_Instructions for the task:_ Report back each line of the data that contains the word "lorry".

(Stored dataset items)
===============
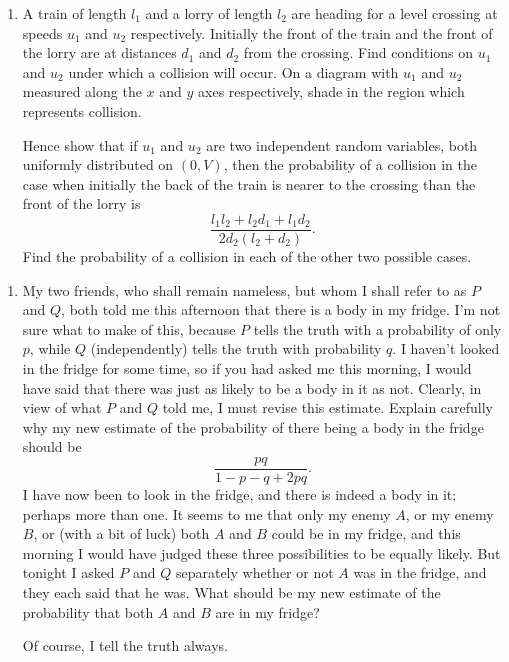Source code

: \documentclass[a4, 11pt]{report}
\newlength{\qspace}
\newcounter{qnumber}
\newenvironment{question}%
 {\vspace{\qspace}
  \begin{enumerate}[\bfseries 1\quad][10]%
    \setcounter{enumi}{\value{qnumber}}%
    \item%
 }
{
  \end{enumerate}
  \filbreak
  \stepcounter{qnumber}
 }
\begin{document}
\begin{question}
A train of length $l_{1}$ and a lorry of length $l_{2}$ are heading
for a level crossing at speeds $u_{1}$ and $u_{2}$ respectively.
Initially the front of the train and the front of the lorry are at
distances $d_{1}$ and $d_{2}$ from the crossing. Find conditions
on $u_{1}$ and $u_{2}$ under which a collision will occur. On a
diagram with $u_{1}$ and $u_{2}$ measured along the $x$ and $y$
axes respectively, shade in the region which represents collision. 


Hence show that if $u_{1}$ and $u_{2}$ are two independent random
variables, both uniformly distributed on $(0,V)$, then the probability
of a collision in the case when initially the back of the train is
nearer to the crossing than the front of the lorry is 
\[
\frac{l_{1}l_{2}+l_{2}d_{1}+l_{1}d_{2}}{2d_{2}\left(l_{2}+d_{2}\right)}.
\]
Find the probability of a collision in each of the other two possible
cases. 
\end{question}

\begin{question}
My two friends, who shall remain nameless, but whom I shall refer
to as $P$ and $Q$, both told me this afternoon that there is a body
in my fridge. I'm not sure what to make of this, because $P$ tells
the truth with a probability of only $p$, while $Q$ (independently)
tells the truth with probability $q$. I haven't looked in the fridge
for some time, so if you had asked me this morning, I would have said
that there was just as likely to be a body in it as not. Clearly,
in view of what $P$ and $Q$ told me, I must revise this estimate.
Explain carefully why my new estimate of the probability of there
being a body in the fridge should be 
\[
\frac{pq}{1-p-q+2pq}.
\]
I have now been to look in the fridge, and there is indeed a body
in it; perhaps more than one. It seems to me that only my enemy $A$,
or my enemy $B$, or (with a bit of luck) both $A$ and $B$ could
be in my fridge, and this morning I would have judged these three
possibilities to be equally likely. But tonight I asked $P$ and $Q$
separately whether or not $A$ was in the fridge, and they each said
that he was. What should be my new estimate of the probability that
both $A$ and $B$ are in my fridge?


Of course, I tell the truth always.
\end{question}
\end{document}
===============
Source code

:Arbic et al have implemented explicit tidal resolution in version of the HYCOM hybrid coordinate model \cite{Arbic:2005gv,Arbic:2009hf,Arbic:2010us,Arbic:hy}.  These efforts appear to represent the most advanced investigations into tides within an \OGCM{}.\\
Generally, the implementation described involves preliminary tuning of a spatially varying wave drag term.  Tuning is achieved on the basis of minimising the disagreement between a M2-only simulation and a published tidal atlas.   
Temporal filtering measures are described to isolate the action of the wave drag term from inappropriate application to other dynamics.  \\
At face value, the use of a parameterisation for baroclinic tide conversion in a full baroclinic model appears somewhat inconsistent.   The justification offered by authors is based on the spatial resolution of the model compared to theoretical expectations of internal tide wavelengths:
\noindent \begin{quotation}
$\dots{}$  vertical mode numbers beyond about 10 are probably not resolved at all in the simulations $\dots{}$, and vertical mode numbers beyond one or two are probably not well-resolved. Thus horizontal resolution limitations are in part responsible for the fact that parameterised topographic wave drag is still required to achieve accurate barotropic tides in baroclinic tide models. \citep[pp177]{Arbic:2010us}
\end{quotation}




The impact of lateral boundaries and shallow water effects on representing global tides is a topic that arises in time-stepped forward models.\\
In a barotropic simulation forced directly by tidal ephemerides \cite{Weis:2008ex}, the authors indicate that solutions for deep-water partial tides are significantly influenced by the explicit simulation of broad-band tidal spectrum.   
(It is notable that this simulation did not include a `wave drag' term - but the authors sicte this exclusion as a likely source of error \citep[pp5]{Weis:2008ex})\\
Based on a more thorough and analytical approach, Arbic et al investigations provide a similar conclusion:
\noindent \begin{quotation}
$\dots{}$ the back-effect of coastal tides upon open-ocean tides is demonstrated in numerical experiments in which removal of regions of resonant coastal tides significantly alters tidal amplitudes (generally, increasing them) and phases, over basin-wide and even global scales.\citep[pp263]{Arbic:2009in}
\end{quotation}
===============
_Answer to this task:_
A train of length $l_{1}$ and a lorry of length $l_{2}$ are heading
Initially the front of the train and the front of the lorry are at
nearer to the crossing than the front of the lorry is 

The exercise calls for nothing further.